Payne Tops the lot
At a drama-filled event, Hector Payne scoops pole position in the CIC2* and Heidi Coy nets the junior final trial
A HEALTHY five penalties separated Denbow and Duo
CIC2* winners Hector Payne and Top Biats from runners-up Lucienne Elms and Mistralou.
The result justified the Andoverbased victor’s decision to target this event, after he had had to relinquish victory five weeks earlier in the Floors Castle CIC2* by a frustrating 0.5 of a penalty.
“He’s flashy on the flat,” said Hector, who had secured a leading score of 23.1 in the dressage arena. “Afterwards I felt that I wanted to go back in and do it all again. He’s the kind of horse I need to paint
different colours so that I can ride him over and over,” joked the 26-year-old (see box, right).
Mistralou is the only horse in the Pepperwood Park stables of Lucienne Elms. The Hampshire rider sold the rest of her string to concentrate on building up her online horse selling and networking business, Horse Scout.

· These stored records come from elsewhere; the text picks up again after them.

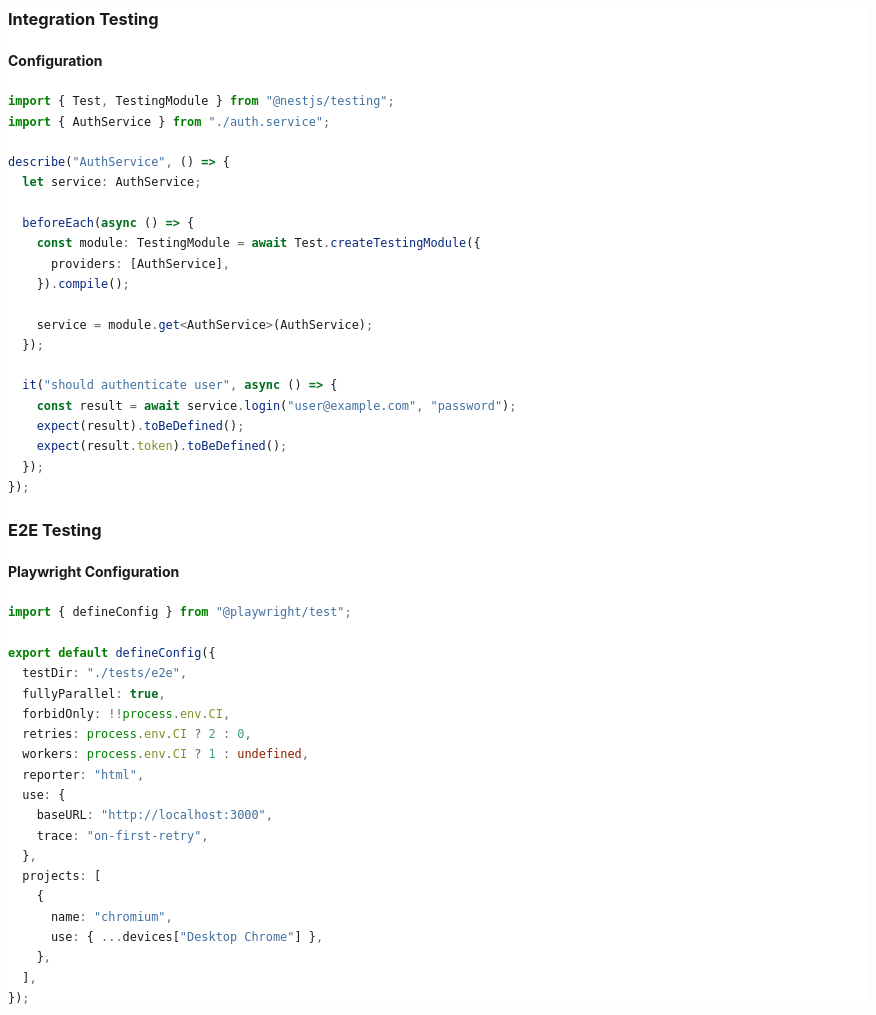 
### Integration Testing

#### Configuration
```typescript
import { Test, TestingModule } from "@nestjs/testing";
import { AuthService } from "./auth.service";

describe("AuthService", () => {
  let service: AuthService;

  beforeEach(async () => {
    const module: TestingModule = await Test.createTestingModule({
      providers: [AuthService],
    }).compile();

    service = module.get<AuthService>(AuthService);
  });

  it("should authenticate user", async () => {
    const result = await service.login("user@example.com", "password");
    expect(result).toBeDefined();
    expect(result.token).toBeDefined();
  });
});
```

### E2E Testing

#### Playwright Configuration
```typescript
import { defineConfig } from "@playwright/test";

export default defineConfig({
  testDir: "./tests/e2e",
  fullyParallel: true,
  forbidOnly: !!process.env.CI,
  retries: process.env.CI ? 2 : 0,
  workers: process.env.CI ? 1 : undefined,
  reporter: "html",
  use: {
    baseURL: "http://localhost:3000",
    trace: "on-first-retry",
  },
  projects: [
    {
      name: "chromium",
      use: { ...devices["Desktop Chrome"] },
    },
  ],
});
```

“I’ve developed a very unprofessional love for this horse and so I haven’t sold him,” confessed Lucienne, 34, who has been trading horses since the age of 16. She purchased the 16-yearold chestnut thoroughbred by Fourstars Allstar out of racing seven years ago.
“He’s got a fantastic brain and a natural attitude to jumping, but it’s taken a while to establish his lateral work for the dressage,” continued Lucienne. “I don’t like running him in deep going. He’s not very big and he loses heart in it, but the ground at Nunney today was perfect for him.”
TAXING TRACK
HELEN WEST’S taxing 23-fence track, which riders felt was at the top end of two-star, prompted a plethora of jumping faults. There were three holds on the course, the longest of which was the third, after Levi 501, the mount of Alex
Greatorex, had an accident at fence 20, the Picnic Table, which resulted in him being put down.
In all, three horses were eliminated and nine retired.
While there was no particular bogey, in the four intermediate level sections that followed, several fell foul of fence 10, the second of two brush corners.
Sited off a tight turn and on a downward slope, this fence could be tackled on a moving three or four strides.
“I looked at that fence so many times,” said Heidi Coy, who won the junior final trial which ran as open intermediate (OI) section U. “In the end, I went straight on four strides.”
Heidi secured victory aboard her national under-18 champion Carrigsean Tigerseye and finished third with Royal Fury, sandwiching Georgia Bartlett in second with Spano De Nazca.
The Leicestershire-based winner only teamed up with David Ottewell’s 10-year-old gelding last July, and said: “He’s a bit of a lazy horse, so he needs a fair bit of kicking, but he’s like a pony — very compact and easy to turn.”
Her own eight-year-old Royal Fury, by contrast, has been in her stable for three years. “He’s the opposite of Tigerseye. He jumps a fence and gets excited, so I took him slower here or he tends to get a bit too big for his boots.”
BADMINTON FALLER BOUNCES BACK
ALEX WHEWALL claimed the other OI aboard the 12-year-old Chakiris Star, the horse with whom he fell at the Vicarage Vee at Badminton.
“The whole atmosphere got to him. It was gutting as I knew he could have jumped round. Since then, I’ve wanted him to do a few OIs and have a nice time,” said Barbury Event Rider Masters-bound Alex.
Toby Pigott pulled off an intermediate double, winning section P with Royal Diamond II and section Q with Freestyle
R, a horse produced by Tim and Antonia Brown.
“We’ve had help from [Belgian showjumper] Grant Wilson and we’ve not had a pole down all season,” said Toby. “Freestyle is a very straightforward horse and the opposite to Royal Diamond. [The latter] lacks in everything — he doesn’t move that well and he doesn’t jump very high — but he tries so hard.”
Marlborough-based Toby, 26, claimed the Rodney Baker Silver Fox Perpetual Trophy for the best local owner/rider, an accolade he had also netted with this horse in 2015. But just afterwards, Royal Diamond required a two-year layoff after suffering tendon injuries to both front legs at the same time.
“[Vet] Spike Milligan worked hard to get him right,” added Toby. “Every day is a bonus now and today was extra special.”
The dramatic incidents that beset Nunney continued up to the close of the intermediate sections when Mary King and Kings Ginger fell at fence 6, the Table, at around the same time the air ambulance landed to collect another fallen competitor.
On the Saturday, following a fall from her novice ride, The Finding Nemo, Abigail Dean had also been helicoptered off the course and taken to Southmead Hospital. Twenty-four hours later, Abi reported she was on the mend despite a large fracture incurred to the back of her head. Her horse was not injured.